- _What the exercise asks_: Show every line of the data that contains the string "NickPrefix".

[Stored data entries]

[Start of Attachment]

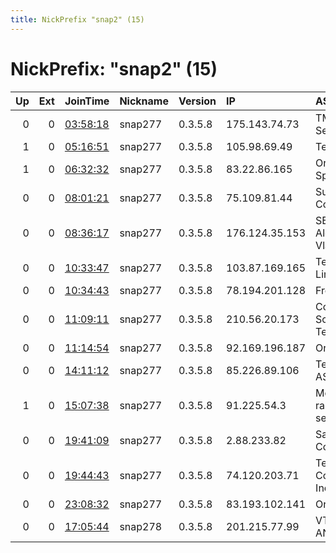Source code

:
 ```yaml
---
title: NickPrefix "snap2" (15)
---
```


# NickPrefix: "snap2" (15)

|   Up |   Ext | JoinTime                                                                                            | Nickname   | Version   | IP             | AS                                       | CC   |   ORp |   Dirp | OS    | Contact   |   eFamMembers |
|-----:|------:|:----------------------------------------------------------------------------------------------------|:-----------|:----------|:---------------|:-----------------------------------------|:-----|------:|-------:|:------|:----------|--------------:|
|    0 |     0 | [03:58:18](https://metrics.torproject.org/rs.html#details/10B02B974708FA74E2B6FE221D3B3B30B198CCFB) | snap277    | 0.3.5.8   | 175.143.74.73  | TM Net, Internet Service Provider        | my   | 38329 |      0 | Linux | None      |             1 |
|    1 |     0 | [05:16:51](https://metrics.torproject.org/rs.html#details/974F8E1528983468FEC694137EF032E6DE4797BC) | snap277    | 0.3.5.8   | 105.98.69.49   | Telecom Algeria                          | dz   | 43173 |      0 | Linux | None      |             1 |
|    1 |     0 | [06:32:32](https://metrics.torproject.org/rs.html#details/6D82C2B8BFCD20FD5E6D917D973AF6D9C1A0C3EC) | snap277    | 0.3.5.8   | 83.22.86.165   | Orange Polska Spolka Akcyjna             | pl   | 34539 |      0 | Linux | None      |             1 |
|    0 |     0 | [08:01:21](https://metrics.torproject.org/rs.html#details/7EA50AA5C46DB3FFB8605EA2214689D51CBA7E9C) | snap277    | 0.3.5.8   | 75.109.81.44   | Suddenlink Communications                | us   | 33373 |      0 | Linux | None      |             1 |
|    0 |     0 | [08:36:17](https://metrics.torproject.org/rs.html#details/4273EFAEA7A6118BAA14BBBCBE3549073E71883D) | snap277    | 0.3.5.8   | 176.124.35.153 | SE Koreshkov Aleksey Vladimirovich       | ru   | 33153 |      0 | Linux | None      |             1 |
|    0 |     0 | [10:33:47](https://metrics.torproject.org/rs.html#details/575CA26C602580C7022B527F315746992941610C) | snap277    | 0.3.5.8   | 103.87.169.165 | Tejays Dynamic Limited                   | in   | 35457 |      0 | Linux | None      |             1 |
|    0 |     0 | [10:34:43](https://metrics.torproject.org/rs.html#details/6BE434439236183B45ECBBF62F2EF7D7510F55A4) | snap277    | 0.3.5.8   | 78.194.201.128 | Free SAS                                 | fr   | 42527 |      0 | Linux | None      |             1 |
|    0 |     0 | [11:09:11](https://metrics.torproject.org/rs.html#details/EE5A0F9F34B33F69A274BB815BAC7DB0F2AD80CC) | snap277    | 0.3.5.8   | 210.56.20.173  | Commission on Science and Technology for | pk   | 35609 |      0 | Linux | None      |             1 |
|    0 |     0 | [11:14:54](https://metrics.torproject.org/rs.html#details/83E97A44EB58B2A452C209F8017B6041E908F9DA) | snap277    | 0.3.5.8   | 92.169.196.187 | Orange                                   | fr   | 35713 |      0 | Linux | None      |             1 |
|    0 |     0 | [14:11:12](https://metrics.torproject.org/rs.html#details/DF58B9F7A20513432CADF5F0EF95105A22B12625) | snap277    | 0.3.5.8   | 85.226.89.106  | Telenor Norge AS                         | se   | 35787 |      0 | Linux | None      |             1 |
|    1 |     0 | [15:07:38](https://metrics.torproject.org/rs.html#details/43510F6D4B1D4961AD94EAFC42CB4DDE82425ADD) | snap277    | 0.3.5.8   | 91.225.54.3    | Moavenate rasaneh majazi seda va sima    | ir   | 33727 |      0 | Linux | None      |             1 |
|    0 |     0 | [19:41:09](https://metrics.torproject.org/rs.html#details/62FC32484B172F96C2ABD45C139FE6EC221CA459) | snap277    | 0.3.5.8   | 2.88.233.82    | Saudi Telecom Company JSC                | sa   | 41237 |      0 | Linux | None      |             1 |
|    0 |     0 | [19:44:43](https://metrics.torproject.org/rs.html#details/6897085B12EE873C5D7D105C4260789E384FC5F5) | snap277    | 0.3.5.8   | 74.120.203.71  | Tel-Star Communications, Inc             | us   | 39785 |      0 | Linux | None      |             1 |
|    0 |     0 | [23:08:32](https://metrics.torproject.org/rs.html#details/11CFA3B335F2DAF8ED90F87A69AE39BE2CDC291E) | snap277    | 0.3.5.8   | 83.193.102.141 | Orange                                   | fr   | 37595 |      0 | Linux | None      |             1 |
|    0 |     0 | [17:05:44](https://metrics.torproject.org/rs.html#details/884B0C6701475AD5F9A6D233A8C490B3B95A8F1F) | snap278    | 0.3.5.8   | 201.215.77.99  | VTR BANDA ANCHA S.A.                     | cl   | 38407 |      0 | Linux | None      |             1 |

[End of Attachment]
[Start of Attachment]

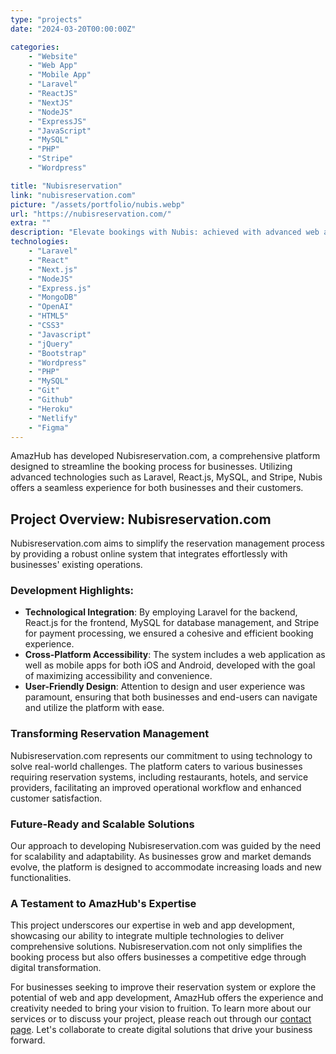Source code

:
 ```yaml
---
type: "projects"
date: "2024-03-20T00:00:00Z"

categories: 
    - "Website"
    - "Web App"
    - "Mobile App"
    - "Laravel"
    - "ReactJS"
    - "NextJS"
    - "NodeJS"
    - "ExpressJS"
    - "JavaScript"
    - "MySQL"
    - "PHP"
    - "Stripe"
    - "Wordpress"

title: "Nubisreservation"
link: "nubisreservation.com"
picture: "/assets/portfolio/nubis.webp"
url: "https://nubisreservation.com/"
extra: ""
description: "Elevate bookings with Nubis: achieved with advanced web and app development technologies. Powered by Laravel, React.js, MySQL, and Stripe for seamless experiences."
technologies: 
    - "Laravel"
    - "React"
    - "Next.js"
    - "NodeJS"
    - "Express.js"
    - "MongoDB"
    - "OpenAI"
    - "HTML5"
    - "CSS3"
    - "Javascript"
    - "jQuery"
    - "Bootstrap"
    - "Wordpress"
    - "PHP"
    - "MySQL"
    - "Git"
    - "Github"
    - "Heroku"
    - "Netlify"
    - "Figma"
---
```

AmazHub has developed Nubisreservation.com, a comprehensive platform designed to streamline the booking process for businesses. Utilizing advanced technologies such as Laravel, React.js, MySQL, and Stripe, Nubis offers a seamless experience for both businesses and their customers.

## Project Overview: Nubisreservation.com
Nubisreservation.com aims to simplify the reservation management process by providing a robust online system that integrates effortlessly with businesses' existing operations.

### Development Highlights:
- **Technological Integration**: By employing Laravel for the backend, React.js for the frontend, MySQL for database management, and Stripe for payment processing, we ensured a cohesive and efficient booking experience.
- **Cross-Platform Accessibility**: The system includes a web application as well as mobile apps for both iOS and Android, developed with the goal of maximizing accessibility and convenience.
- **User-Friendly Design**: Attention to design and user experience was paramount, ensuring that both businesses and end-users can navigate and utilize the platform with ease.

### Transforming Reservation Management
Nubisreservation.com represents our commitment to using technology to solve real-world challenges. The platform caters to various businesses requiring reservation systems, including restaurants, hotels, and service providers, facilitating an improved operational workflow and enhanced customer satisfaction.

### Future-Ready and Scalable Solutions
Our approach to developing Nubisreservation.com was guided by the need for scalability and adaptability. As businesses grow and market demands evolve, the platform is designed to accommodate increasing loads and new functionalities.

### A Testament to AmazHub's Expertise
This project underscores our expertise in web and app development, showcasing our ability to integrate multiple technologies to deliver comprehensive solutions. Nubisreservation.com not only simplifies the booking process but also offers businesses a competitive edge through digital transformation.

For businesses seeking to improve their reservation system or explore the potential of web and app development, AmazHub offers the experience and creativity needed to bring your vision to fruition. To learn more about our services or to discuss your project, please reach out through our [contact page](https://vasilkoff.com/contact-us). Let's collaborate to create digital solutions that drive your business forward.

[End of Attachment]

- _Answer to this problem_:
title: NickPrefix "snap2" (15)
# NickPrefix: "snap2" (15)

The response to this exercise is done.